Dominique – Du temps de mes parents, ce n’était pas du tout comme ça… Ils étaient beaucoup plus… dociles. Enfin… Ça doit être la nouvelle génération…
Nathalie – Les derniers contrecoups fâcheux de mai soixante-huit, probablement.
Christiane – Mais… n’hésitez surtout pas à être un peu ferme avec elle dès le début, hein ? Pour la cadrer tout de suite. Sinon, vous ne vous en sortirez pas, croyez-moi…
Nathalie – Rassurez-vous, nous avons l’habitude… C’est notre métier, après tout… Elle sera très bien chez nous…
Dominique – Oh, mais ce n’est pas pour elle que nous étions inquiets, je vous assure…

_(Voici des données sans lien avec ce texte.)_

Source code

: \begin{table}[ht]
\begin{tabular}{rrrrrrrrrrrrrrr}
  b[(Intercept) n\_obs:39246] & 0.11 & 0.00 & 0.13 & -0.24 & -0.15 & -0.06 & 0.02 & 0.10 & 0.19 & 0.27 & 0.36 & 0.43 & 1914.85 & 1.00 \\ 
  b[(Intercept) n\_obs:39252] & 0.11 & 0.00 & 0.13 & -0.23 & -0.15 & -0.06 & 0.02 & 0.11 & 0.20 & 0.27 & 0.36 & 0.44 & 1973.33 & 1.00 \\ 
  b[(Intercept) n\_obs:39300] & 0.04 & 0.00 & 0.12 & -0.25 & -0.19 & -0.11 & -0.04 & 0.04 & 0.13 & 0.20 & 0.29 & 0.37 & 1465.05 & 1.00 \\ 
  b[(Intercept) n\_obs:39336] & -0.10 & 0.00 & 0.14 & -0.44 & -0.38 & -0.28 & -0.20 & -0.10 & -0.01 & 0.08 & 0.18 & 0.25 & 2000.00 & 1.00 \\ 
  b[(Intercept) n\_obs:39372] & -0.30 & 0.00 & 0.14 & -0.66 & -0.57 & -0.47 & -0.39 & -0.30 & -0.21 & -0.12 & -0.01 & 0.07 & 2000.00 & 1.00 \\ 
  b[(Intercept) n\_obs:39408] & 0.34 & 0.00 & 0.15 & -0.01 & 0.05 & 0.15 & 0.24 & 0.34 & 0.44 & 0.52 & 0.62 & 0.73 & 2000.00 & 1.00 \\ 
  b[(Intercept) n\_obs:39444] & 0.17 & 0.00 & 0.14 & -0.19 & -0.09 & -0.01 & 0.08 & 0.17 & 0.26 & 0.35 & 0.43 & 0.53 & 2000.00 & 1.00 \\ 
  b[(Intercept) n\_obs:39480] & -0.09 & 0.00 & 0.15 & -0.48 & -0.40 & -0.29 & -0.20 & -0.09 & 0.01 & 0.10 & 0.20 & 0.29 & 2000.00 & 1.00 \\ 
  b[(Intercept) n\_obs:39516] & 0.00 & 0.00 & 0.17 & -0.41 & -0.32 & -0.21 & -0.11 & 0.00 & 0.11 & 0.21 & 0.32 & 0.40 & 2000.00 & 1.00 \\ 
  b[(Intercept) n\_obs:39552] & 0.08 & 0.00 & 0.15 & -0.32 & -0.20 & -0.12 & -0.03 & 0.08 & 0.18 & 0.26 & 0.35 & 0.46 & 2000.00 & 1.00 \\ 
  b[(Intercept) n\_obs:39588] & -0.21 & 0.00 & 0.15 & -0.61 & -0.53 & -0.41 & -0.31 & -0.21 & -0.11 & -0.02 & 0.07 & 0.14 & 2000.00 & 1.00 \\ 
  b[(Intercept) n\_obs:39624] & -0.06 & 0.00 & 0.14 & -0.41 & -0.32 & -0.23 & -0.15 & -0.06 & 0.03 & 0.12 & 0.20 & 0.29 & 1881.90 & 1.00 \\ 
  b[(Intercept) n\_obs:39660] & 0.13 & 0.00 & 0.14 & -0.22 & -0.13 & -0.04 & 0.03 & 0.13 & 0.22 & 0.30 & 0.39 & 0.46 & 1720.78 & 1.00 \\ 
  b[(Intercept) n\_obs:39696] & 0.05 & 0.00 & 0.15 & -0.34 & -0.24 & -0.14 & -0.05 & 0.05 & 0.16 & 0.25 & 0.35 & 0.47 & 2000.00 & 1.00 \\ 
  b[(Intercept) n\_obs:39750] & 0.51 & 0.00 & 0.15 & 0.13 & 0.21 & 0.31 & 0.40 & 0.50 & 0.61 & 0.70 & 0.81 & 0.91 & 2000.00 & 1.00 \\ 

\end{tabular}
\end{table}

Nathalie – Bon, et bien vous allez pouvoir la faire entrer, maintenant…
Christiane – Tu vas la chercher, Dominique ?
Dominique – Bien sûr…
Christiane – Alors vous pouvez l’accueillir dès ce soir, n’est-ce pas…?

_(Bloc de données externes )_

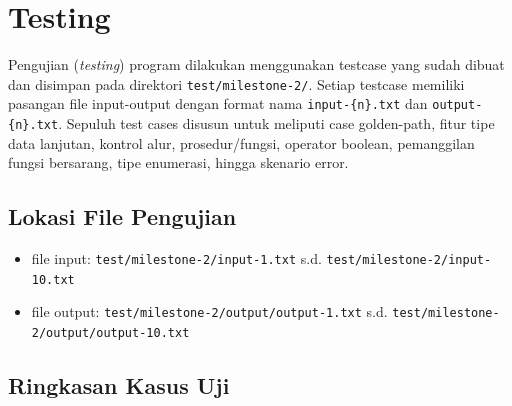 \documentclass[11pt,a4paper]{article}
\begin{document}
\section{Testing}

Pengujian (\textit{testing}) program dilakukan menggunakan testcase yang sudah dibuat
dan disimpan pada direktori \texttt{test/milestone-2/}. Setiap testcase memiliki
pasangan file input-output dengan format nama \texttt{input-\{n\}.txt} dan
\texttt{output-\{n\}.txt}. Sepuluh test cases disusun untuk meliputi case golden-path,
fitur tipe data lanjutan, kontrol alur, prosedur/fungsi, operator boolean,
pemanggilan fungsi bersarang, tipe enumerasi, hingga skenario error.

\subsection{Lokasi File Pengujian}

\begin{itemize}
    \item file input: \texttt{test/milestone-2/input-1.txt} s.d. \texttt{test/milestone-2/input-10.txt}
    \item file output: \texttt{test/milestone-2/output/output-1.txt} s.d. \texttt{test/milestone-2/output/output-10.txt}
\end{itemize}

\subsection{Ringkasan Kasus Uji}
\end{document}
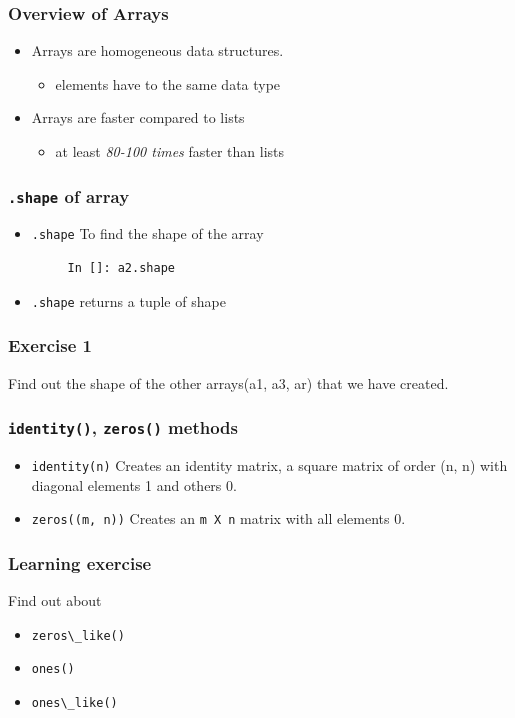 \documentclass[presentation]{beamer}
\begin{document}
\begin{frame}
\frametitle{Overview of Arrays}
\label{sec-4}


\begin{itemize}
\item Arrays are homogeneous data structures.
\begin{itemize}
\item elements have to the same data type
\end{itemize}
\item Arrays are faster compared to lists
\begin{itemize}
\item at least \emph{80-100 times} faster than lists
\end{itemize}
\end{itemize}
\end{frame}
\begin{frame}[fragile]
\frametitle{\verb~.shape~ of array}
\label{sec-5}


\begin{itemize}
\item \verb~.shape~
    To find the shape of the array
\begin{verbatim}
     In []: a2.shape
\end{verbatim}

\item \verb~.shape~
    returns a tuple of shape
\end{itemize}
\end{frame}
\begin{frame}
\frametitle{Exercise 1}
\label{sec-6}

  Find out the shape of the other arrays(a1, a3, ar) that we have created.
\end{frame}
\begin{frame}
\frametitle{\verb~identity()~, \verb~zeros()~ methods}
\label{sec-7}


\begin{itemize}
\item \verb~identity(n)~
    Creates an identity matrix, a square matrix of order (n, n) with diagonal elements 1 and others 0.
\item \verb~zeros((m, n))~
    Creates an \verb~m X n~ matrix with all elements 0.
\end{itemize}
\end{frame}
\begin{frame}
\frametitle{Learning exercise}
\label{sec-8}

  Find out about

\begin{itemize}
\item \verb~zeros\_like()~
\item \verb~ones()~
\item \verb~ones\_like()~
\end{itemize}
\end{frame}
\end{document}
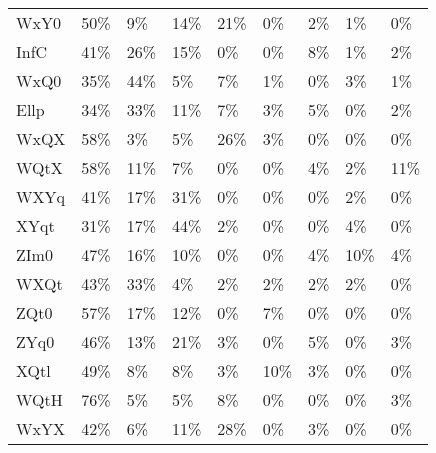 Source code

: \begin{table}[htbp!]
\begin{adjustbox}{width=1\textwidth}
\begin{tabular}{lllllllll}
WxY0        &          50\% &         9\% &          14\% &       21\% &            0\% &       2\% &           1\% &            0\% \\
InfC        &          41\% &        26\% &          15\% &        0\% &            0\% &       8\% &           1\% &            2\% \\
WxQ0        &          35\% &        44\% &           5\% &        7\% &            1\% &       0\% &           3\% &            1\% \\
Ellp        &          34\% &        33\% &          11\% &        7\% &            3\% &       5\% &           0\% &            2\% \\
WxQX        &          58\% &         3\% &           5\% &       26\% &            3\% &       0\% &           0\% &            0\% \\
WQtX        &          58\% &        11\% &           7\% &        0\% &            0\% &       4\% &           2\% &           11\% \\
WXYq        &          41\% &        17\% &          31\% &        0\% &            0\% &       0\% &           2\% &            0\% \\
XYqt        &          31\% &        17\% &          44\% &        2\% &            0\% &       0\% &           4\% &            0\% \\
ZIm0        &          47\% &        16\% &          10\% &        0\% &            0\% &       4\% &          10\% &            4\% \\
WXQt        &          43\% &        33\% &           4\% &        2\% &            2\% &       2\% &           2\% &            0\% \\
ZQt0        &          57\% &        17\% &          12\% &        0\% &            7\% &       0\% &           0\% &            0\% \\
ZYq0        &          46\% &        13\% &          21\% &        3\% &            0\% &       5\% &           0\% &            3\% \\
XQtl        &          49\% &         8\% &           8\% &        3\% &           10\% &       3\% &           0\% &            0\% \\
WQtH        &          76\% &         5\% &           5\% &        8\% &            0\% &       0\% &           0\% &            3\% \\
WxYX        &          42\% &         6\% &          11\% &       28\% &            0\% &       3\% &           0\% &            0\% \\

\end{tabular}
\end{adjustbox}
\end{table}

Nathalie – Si elle a ses petites affaires avec elle… Vous pourrez toujours amener le reste après…
Christiane – Vous pensez bien qu’on avait fait sa valise, au cas où vous auriez pu nous en débarrasser tout de suite… Je veux dire… nous la prendre tout de suite.

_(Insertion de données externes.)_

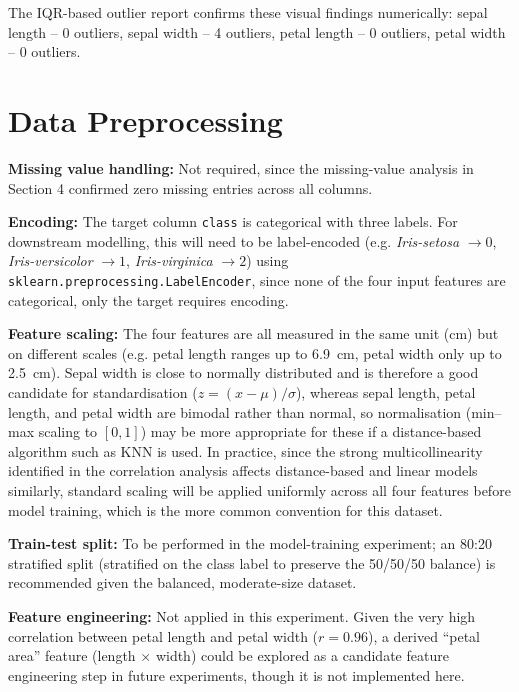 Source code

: \documentclass[12pt,a4paper]{article}
\begin{document}
The IQR-based outlier report confirms these visual findings numerically: sepal length -- 0 outliers, sepal width -- 4 outliers, petal length -- 0 outliers, petal width -- 0 outliers.

\section{Data Preprocessing}
\textbf{Missing value handling:} Not required, since the missing-value analysis in Section 4 confirmed zero missing entries across all columns.

\textbf{Encoding:} The target column \texttt{class} is categorical with three labels. For downstream modelling, this will need to be label-encoded (e.g. \textit{Iris-setosa} $\to 0$, \textit{Iris-versicolor} $\to 1$, \textit{Iris-virginica} $\to 2$) using \texttt{sklearn.preprocessing.LabelEncoder}, since none of the four input features are categorical, only the target requires encoding.

\textbf{Feature scaling:} The four features are all measured in the same unit (cm) but on different scales (e.g. petal length ranges up to 6.9~cm, petal width only up to 2.5~cm). Sepal width is close to normally distributed and is therefore a good candidate for standardisation ($z = (x-\mu)/\sigma$), whereas sepal length, petal length, and petal width are bimodal rather than normal, so normalisation (min--max scaling to $[0,1]$) may be more appropriate for these if a distance-based algorithm such as KNN is used. In practice, since the strong multicollinearity identified in the correlation analysis affects distance-based and linear models similarly, standard scaling will be applied uniformly across all four features before model training, which is the more common convention for this dataset.

\textbf{Train-test split:} To be performed in the model-training experiment; an 80:20 stratified split (stratified on the class label to preserve the 50/50/50 balance) is recommended given the balanced, moderate-size dataset.

\textbf{Feature engineering:} Not applied in this experiment. Given the very high correlation between petal length and petal width ($r=0.96$), a derived ``petal area'' feature (length $\times$ width) could be explored as a candidate feature engineering step in future experiments, though it is not implemented here.
\end{document}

Dominique revient en tenant d’une main une valise, et de l’autre la main de Blanche, une vieille dame.
Nathalie – Blanche, je vous souhaite la bienvenue à la maison de retraite médicalisée Les Sapins.
Blanche – Je me disais bien aussi : ça sent le sapin…
Nathalie (gentiment sévère) – Mais il va falloir être bien sage si vous voulez rester avec nous, Blanche, n’est-ce pas ? Il me semble avoir lu entre les lignes dans votre dossier que vous aviez un caractère un peu… enflammé.
Christiane – Tu as entendu, ce qu’a dit la dame, maman ?
Dominique – Pas question de mettre le feu aux Sapins comme vous l’avez fait aux Acacias. (À Nathalie) C’est le nom de la maison de retraite dont elle vient de se faire exclure pour raisons disciplinaires…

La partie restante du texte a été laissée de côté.